The best a band can hope for is to do what they love and be fortunate enough to have others love it too. If you spend too long trying to give other people what you think they want, your own songs become empty and meaningless. If the greats had always tried to give people "what they want," bands like Tool, Rush, Yes, Faith No More, and, the mighty Zepplin would never have lasted. They were oddballs, non-conformists, and non-radio friendly....and they spanned the genre of Album Oriented Rock and the migration to FM (right JP?).
In 20 years, people will still listen to Zepplin. In 5, nobody will remember Avril Lavigne. Why? Because one group is real, while the other"artist" is a corporately-engineered product giving fan demographics what record companies think "the people want."
grimmbass wrote:
In 20 years, people will still listen to Zepplin. In 5, nobody will remember Avril Lavigne. Why? Because one group is real, while the other"artist" is a corporately-engineered product giving fan demographics what record companies think "the people want."
I agree with just about everything you said, Kent. But to play devil's advocate, could it be that people from Zepplin's era were more open-minded or more dedicated as fans than many of the people who listen to the radio nowadays? Perhaps people's attention spans have truly gone out the window. Again, I agree that much of the music now on mainstream radio is throwaway trash, but perhaps it's like that because that's what people want supplied to them, not the other way around. I suppose that it would be difficult to really test that hypothesis, though.
"He's the electric horseman, you better back off!" - old sKool making a reference to the culturally relevant 1979 film.
I think the main difference between mainstream radio prior to the mid 80's is that most record companies were owned by individuals, not shareholders. People who owned record companies backed artists they liked, not ones who would always mean instant return on investment. This "love of music" mentality is alive and well, thank God, in indie music.[/quote]
if this were the kind of stuff you did, I'd consider the person more of an entertainer than a musician.. that's like backstreet boys kind of crap...
if you are a real musician in a real band.. 10-1 if you're doing something you don't wanna do, you're not gonna be completely happy... although I will say there is some flexibility to this kind of thing...
take for instance, John Mayer.. when he first came out he was doing pop kind of stuff... was this what he wanted to do, not completely sure... but soon as he got his money, he started doing what he really wanted.. blues n'at... heck he toured with Herbie hancock.. not sure what he's doing now, whether it's more blues or if he's doing pop again...
if it were that kind of situation, playing music I didn't hate, but didn't love I could do it for a while... even some of my favorite bands (guster, the slip) have songs that were wildly popular that boosted their followings, but now they all but refuse to do those songs... could I do something like that.. like I said, probably for a little while.. but for me, it's never about the money.. it's more about the music...

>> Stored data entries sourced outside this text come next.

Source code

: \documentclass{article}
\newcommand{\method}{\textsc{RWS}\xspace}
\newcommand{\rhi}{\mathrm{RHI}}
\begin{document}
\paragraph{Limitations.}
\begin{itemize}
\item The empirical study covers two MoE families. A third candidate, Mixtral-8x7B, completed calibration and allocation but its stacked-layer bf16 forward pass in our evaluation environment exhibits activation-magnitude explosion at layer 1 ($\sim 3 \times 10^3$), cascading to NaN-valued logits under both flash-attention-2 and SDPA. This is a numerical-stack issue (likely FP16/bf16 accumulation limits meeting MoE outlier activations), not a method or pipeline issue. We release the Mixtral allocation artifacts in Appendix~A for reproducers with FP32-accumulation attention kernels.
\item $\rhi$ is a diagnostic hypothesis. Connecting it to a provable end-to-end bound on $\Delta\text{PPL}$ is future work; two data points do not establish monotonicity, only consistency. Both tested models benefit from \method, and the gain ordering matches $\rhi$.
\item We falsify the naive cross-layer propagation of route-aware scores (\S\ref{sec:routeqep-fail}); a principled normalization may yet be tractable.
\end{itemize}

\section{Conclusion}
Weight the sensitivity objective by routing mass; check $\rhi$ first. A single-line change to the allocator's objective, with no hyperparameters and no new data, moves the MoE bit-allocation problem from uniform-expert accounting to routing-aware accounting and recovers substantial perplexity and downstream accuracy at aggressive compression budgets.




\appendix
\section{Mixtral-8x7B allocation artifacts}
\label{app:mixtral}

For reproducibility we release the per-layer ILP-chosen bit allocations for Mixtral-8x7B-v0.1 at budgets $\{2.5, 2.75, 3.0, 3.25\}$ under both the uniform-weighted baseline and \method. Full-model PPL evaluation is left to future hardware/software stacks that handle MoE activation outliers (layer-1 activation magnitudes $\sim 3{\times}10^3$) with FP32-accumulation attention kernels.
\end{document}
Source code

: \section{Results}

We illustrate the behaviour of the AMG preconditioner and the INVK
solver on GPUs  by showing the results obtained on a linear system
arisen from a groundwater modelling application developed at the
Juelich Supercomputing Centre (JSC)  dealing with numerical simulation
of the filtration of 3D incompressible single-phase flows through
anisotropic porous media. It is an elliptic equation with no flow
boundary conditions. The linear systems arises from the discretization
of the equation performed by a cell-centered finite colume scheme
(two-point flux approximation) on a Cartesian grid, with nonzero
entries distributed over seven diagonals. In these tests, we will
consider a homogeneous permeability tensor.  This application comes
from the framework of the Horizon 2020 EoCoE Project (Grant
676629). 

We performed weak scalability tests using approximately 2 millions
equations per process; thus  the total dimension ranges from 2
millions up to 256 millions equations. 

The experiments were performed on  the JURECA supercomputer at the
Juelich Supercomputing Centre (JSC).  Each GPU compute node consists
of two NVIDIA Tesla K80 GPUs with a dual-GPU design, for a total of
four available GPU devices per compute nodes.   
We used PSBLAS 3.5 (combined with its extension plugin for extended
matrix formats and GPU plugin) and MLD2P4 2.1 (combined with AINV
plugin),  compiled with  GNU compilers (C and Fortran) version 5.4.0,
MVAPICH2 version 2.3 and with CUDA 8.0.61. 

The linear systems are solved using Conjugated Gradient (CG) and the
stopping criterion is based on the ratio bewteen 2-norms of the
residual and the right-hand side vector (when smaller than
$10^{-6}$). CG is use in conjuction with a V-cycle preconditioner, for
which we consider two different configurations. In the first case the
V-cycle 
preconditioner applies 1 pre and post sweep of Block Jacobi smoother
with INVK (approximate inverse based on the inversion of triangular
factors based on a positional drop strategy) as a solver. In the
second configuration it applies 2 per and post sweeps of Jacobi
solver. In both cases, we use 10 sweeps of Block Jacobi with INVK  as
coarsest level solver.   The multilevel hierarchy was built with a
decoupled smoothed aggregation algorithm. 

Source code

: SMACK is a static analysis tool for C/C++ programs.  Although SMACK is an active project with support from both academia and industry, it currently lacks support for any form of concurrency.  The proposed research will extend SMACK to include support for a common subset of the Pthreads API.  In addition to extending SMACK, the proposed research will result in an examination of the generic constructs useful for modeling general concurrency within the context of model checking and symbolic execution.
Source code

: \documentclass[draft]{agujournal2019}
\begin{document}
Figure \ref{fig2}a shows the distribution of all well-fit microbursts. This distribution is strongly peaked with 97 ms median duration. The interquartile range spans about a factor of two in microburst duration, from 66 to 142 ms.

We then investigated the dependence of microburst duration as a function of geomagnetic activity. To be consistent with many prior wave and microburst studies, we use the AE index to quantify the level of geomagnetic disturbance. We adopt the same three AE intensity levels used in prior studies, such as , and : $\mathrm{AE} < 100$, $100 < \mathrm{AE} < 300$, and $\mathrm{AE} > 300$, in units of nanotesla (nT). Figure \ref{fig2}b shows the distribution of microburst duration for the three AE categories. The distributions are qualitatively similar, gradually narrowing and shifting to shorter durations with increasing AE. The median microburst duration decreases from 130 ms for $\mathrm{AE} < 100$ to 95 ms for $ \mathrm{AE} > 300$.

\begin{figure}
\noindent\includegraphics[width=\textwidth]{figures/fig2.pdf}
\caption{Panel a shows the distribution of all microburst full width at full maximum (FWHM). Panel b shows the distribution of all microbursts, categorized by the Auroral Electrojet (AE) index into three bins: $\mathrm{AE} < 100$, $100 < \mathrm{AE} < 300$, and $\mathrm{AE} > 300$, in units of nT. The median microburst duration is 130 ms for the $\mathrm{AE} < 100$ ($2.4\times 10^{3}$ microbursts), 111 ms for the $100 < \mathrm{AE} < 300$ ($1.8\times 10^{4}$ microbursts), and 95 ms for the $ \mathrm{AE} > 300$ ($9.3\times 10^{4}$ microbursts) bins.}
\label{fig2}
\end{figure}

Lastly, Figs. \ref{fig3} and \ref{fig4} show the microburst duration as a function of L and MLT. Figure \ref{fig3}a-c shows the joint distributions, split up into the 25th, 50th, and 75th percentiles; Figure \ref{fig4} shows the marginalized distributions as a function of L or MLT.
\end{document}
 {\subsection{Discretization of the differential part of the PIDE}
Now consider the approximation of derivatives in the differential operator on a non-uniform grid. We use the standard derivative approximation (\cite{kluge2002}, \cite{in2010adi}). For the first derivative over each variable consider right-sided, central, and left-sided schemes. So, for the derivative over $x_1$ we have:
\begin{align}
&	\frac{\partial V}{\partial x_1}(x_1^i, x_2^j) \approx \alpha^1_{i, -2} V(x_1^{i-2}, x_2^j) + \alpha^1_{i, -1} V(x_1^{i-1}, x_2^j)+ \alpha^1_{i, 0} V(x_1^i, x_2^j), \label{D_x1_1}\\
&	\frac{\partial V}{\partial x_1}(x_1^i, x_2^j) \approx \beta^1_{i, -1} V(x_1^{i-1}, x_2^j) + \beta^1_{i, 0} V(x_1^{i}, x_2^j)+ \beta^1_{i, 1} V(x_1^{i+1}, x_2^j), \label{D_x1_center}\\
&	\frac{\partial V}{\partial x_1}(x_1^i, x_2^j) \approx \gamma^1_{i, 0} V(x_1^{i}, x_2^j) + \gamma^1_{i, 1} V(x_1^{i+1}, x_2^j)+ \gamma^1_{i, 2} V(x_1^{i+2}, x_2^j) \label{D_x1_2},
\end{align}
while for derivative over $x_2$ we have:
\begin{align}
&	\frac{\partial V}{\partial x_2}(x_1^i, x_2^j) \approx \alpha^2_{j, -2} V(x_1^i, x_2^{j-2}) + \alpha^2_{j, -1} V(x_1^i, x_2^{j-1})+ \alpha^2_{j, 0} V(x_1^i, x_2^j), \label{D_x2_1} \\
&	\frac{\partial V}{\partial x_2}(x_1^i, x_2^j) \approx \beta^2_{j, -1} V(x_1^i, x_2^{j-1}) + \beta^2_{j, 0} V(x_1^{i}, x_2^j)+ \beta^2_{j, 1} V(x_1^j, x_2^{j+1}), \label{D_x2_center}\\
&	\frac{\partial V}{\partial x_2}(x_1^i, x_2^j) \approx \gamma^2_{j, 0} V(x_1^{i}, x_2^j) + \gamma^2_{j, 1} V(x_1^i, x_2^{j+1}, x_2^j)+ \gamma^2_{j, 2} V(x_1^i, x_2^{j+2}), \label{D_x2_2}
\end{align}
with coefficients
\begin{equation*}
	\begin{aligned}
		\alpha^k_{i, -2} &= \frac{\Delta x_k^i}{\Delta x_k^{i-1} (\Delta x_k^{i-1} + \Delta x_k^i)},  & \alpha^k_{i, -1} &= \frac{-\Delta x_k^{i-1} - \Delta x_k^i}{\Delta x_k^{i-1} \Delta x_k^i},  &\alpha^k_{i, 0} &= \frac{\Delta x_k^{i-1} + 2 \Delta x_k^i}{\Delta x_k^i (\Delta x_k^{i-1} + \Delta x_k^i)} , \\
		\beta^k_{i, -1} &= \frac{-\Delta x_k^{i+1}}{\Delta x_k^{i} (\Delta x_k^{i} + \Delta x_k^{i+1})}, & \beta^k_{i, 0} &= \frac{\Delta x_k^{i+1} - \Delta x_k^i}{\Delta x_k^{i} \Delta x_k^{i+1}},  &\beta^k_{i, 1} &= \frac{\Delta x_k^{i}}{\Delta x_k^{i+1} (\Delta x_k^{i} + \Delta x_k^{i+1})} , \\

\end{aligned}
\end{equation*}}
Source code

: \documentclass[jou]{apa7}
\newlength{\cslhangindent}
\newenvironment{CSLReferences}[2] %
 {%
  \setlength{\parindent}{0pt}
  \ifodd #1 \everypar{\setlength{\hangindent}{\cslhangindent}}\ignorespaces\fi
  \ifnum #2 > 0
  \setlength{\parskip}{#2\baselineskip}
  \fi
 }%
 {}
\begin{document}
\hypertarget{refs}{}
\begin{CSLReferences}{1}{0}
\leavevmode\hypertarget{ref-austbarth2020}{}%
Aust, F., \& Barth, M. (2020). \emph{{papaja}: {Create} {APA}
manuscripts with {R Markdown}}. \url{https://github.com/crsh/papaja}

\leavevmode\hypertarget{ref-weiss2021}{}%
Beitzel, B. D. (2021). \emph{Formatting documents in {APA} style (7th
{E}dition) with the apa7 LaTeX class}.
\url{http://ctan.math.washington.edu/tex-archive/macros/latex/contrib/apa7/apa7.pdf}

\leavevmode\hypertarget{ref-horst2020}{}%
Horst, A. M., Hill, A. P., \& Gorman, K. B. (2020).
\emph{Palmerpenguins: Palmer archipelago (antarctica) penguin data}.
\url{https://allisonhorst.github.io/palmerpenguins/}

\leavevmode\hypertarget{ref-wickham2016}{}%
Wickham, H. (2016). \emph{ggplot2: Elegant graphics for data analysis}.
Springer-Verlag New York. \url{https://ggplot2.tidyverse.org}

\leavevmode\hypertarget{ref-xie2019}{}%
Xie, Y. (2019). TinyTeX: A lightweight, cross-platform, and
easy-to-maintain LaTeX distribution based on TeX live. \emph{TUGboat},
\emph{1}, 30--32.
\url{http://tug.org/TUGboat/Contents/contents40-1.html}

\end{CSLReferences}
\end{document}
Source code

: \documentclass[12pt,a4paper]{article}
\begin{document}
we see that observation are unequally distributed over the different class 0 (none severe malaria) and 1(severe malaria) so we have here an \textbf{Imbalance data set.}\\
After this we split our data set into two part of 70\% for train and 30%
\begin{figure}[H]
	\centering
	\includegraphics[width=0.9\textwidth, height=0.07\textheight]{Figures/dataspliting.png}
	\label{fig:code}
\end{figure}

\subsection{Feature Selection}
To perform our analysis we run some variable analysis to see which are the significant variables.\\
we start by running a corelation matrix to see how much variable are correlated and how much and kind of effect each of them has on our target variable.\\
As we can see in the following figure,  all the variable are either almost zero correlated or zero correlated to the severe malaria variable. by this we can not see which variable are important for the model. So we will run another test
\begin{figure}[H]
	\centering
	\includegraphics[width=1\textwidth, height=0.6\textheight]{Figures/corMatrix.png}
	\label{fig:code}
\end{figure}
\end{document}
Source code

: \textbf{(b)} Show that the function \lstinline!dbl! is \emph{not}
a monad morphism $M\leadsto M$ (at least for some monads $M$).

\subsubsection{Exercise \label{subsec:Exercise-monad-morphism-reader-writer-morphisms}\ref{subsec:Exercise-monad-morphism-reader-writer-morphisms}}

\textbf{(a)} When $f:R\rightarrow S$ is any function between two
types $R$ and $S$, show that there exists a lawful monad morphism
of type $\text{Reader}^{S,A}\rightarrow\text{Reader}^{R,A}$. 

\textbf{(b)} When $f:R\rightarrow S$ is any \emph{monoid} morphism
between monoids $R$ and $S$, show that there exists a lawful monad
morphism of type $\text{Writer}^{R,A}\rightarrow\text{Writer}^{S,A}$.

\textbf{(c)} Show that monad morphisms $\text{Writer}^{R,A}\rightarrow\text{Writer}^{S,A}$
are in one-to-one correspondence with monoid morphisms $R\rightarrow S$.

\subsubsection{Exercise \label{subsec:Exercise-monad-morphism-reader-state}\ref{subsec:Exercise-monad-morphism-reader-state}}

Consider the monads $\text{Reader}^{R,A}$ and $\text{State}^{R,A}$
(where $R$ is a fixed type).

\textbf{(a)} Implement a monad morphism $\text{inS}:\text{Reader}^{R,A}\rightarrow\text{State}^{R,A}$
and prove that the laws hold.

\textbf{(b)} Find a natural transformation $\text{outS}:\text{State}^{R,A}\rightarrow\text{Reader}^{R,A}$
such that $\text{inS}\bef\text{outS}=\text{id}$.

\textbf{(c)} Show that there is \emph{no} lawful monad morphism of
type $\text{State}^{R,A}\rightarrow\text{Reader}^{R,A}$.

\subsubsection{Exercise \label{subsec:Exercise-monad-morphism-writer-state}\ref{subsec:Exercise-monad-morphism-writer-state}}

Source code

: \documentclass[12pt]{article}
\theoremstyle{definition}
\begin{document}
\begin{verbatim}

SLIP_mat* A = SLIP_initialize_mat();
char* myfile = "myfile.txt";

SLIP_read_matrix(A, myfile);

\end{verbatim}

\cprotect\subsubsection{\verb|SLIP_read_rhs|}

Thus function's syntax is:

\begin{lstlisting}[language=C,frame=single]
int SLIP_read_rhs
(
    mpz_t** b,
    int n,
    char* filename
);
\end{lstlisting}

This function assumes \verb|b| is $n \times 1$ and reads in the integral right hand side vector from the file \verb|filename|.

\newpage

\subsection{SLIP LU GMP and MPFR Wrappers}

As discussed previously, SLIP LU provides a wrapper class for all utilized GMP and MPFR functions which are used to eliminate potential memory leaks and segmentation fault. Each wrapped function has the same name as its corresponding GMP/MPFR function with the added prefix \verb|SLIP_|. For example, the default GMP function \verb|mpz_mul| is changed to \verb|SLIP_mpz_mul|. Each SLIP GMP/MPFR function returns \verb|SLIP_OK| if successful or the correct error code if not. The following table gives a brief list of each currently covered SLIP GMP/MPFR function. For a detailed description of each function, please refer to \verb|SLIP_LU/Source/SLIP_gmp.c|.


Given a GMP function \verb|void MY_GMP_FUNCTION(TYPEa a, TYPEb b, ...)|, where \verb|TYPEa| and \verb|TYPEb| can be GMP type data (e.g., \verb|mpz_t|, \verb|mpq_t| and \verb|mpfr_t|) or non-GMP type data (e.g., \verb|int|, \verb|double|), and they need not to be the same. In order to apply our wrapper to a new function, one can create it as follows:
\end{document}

Interestingly enough, I'll be leaving later this afternoon for Harrisburg to attend the annual Millennium Music Conference this weekend. And this general topic is guaranteed to surface during at least a few of the panel discussions.
I think Grimmbass hit the nail on the head on several fronts. During the panels at Millennium, the music industry panelists usually always tell musicians to stick by their music and do what's honest and in their hearts, rather than chase trends and try to anticipate what the national music industry is looking for next.
And I think that applies to cover songs as well. I think there is a big difference between bands and musicians who do covers because they genuinely love the material they are covering, and bands and musicians doing covers of "trendy" songs and hits they anticipate audiences might want to hear. The former category almost always sinks heart and soul into what they perform, and it is real; the latter category can often sound hollow and uninspired if they don't honestly believe in the material they're performing.